En une demi-heure, son cabinet de travail avait été transformé en une belle salle à manger pour deux avec des chandelles rouges éclairant la chambre. Harry prit la main de Xiana et la conduisit à une chaise. Il s'assit et en quelques minutes, la table fut remplie d'agneau braisé, de gelée de cassis, de couscous, de salade d'épinards, de jus de citrouille frais, et de gâteau au chocolat. Ils prirent leur temps et discutèrent de tout ce qui s'était passé ces deux dernières semaines. Harry lui posa des questions à propos de ses derniers articles, et ils parlèrent de Neville et Luna, Bill et Fleur, Rémus et Tonks et le temps qu'il aient fini de parler, ils riaient tous les deux, hystériques.

Finalement, Xiana regarda profondément les yeux intensément verts de son mari et sourit. Elle rassembla finalement ses pensées et dit, « Merci, mon amour. J'avais vraiment besoin de ça. »

Harry la regarda et sourit. Il prit sa main et répondit, « Tu ne penses pas que c'est la fin de notre nuit, n'est-ce pas ? »

Elle lui fit un sourire malicieux et dit, « Qu'est-ce que tu as en tête ? »

Harry prit sa main et guida sa femme. Il se dirigea vers la grande salle de bain. Il ouvrit la porte et la fit entrer. En entrant, elle déglutit. Leur grand jacuzzi avait des fleurs de lys flottant sur le dessus et l'odeur provenant de la salle était sublime. Il y avait des notes de fleurs tropicales et de fruits de la passion. La pièce était éclairée avec des bougies noires flottantes. Le toit était enchanté pour laisser voir le ciel nocturne.

La lune était presque pleine. Il y avait des robes de soie pendues sur le mur derrière. Il y avait des coupes de fraises, de fruits de la passion, et de chocolats sur le rebord de la baignoire. Tout le long de la pièce, il y avait de petits îlots remplis de plantes tropicales. En bruit de fond, elle pouvait entendre de la musique classique. Xiana reconnu immédiatement la musique comme étant un de ses morceaux préférés. C'était les Nocturnes de Chopin joué en Fa. Xiana ferma les yeux et se sentit pleurer. Elle ne pouvait pas croire qu'Harry ait arrangé cela pour elle.

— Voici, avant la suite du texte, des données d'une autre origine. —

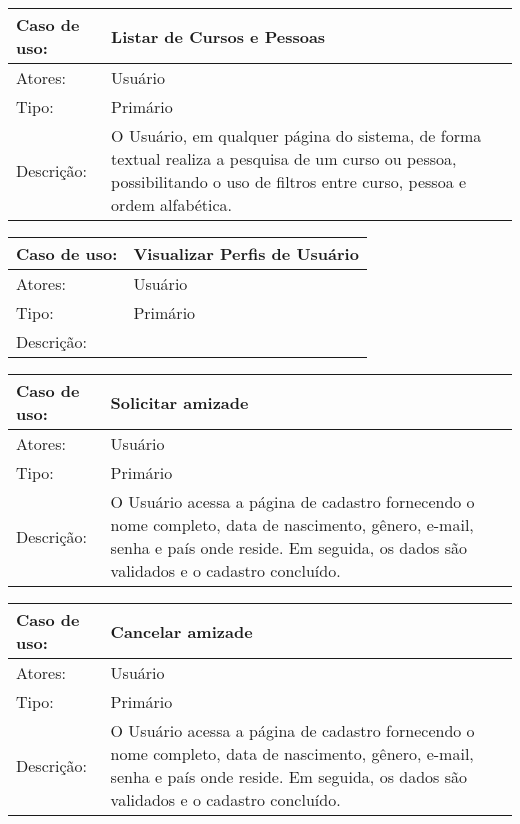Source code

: \documentclass[12pt,a4paper,onecolumn,titlepage]{article}
\begin{document}
\newpage

\begin{table}[h!]
\begin{center}
\begin{tabular}{p{2.5cm} p{9.5cm}}
Caso de uso: & \textbf{Listar de Cursos e Pessoas} \\ \hline
Atores: & Usuário \\ \hline
Tipo: & Primário \\ \hline
Descrição: & O Usuário, em qualquer página do sistema, de forma textual realiza a pesquisa de um curso ou pessoa, possibilitando o uso de filtros entre curso, pessoa e ordem alfabética.

\end{tabular}
\end{center}
\end{table}

\newpage

\begin{table}[h!]
\begin{center}
\begin{tabular}{p{2.5cm} p{9.5cm}}
Caso de uso: & \textbf{Visualizar Perfis de Usuário} \\ \hline
Atores: & Usuário \\ \hline
Tipo: & Primário \\ \hline
Descrição: & 
\end{tabular}
\end{center}
\end{table}

\newpage

\begin{table}[h!]
\begin{center}
\begin{tabular}{p{2.5cm} p{9.5cm}}
Caso de uso: & \textbf{Solicitar amizade} \\ \hline
Atores: & Usuário \\ \hline
Tipo: & Primário \\ \hline
Descrição: & O Usuário acessa a página de cadastro fornecendo o nome completo, data de nascimento, gênero, e-mail, senha e país onde reside. Em seguida, os dados são validados e o cadastro concluído.
\end{tabular}
\end{center}
\end{table}

\newpage

\begin{table}[h!]
\begin{center}
\begin{tabular}{p{2.5cm} p{9.5cm}}
Caso de uso: & \textbf{Cancelar amizade} \\ \hline
Atores: & Usuário \\ \hline
Tipo: & Primário \\ \hline
Descrição: & O Usuário acessa a página de cadastro fornecendo o nome completo, data de nascimento, gênero, e-mail, senha e país onde reside. Em seguida, os dados são validados e o cadastro concluído.
\end{tabular}
\end{center}
\end{table}
\end{document}
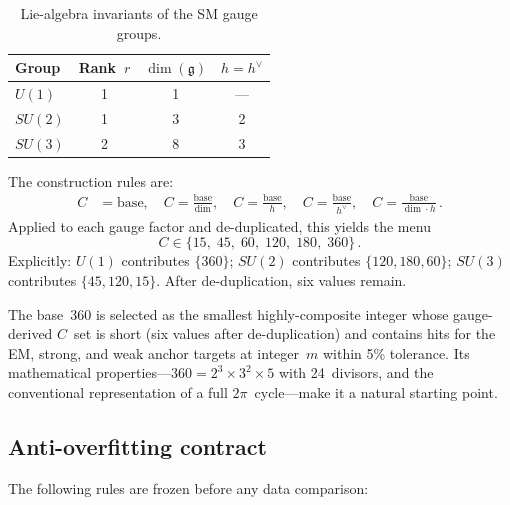 \documentclass[12pt,a4paper]{article}
\begin{document}
\begin{table}[h]
\centering
\caption{Lie-algebra invariants of the SM gauge groups.}
\label{tab:invariants}
\begin{tabular}{@{}lccc@{}}
\toprule
Group & Rank~$r$ & $\dim(\mathfrak{g})$ & $h = h^\vee$ \\
\midrule
$U(1)$  & 1 & 1 & --- \\
$SU(2)$ & 1 & 3 & 2   \\
$SU(3)$ & 2 & 8 & 3   \\
\bottomrule
\end{tabular}
\end{table}

The construction rules are:
\begin{align}
  C &= \mathrm{base}, \quad
  C = \frac{\mathrm{base}}{\dim}, \quad
  C = \frac{\mathrm{base}}{h}, \quad
  C = \frac{\mathrm{base}}{h^\vee}, \quad
  C = \frac{\mathrm{base}}{\dim \cdot h}\,.
\end{align}
Applied to each gauge factor and de-duplicated, this yields the menu
\begin{equation}
  \boxed{C \in \{15,\; 45,\; 60,\; 120,\; 180,\; 360\}}\,.
  \label{eq:cmenu}
\end{equation}
Explicitly: $U(1)$ contributes $\{360\}$; $SU(2)$ contributes
$\{120, 180, 60\}$; $SU(3)$ contributes $\{45, 120, 15\}$.  After
de-duplication, six values remain.

The base~360 is selected as the smallest highly-composite integer whose
gauge-derived $C$~set is short (six values after de-duplication) and contains
hits for the EM, strong, and weak anchor targets at integer~$m$ within 5\%
tolerance.  Its mathematical properties---$360 = 2^3 \times 3^2 \times 5$
with 24~divisors, and the conventional representation of a full
$2\pi$~cycle---make it a natural starting point.

\subsection{Anti-overfitting contract}
\label{sec:contract}

The following rules are frozen before any data comparison:
\end{document}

Elle eut un petit hoquet et se jeta sur lui. Harry lui posa un baiser sur le front et retira ses vêtements. Il la regarda alors dans les yeux et la dévêtit lentement. Alors que la robe glissait de ses épaules, il admira son magnifique corps. Elle ressemblait à une déesse à ses yeux. Harry pouvait clairement voir le début de renflement de son ventre.

Finalement, incapable de contenir ses émotions, il dit, « J'espère que tu sais que tu es la femme la plus intelligente et la plus belle que j'ai jamais rencontré. Je t'aime de tout mon cœur. » Harry l'embrassa passionnément et la mena dans la baignoire. Les eaux bouillonnantes étaient merveilleuses. Il prit une bouteille d'huile parfumée et commença à lui masser le dos. Harry prit son temps. Il sentit son stress commencer à se dissiper. Quand il eut terminé, elle lui fit la même chose. Il prit alors l'huile parfumée et commença à lui masser le front. Il caressa doucement ses seins, qui se durcirent. Il put l'entendre gémir avec luxure.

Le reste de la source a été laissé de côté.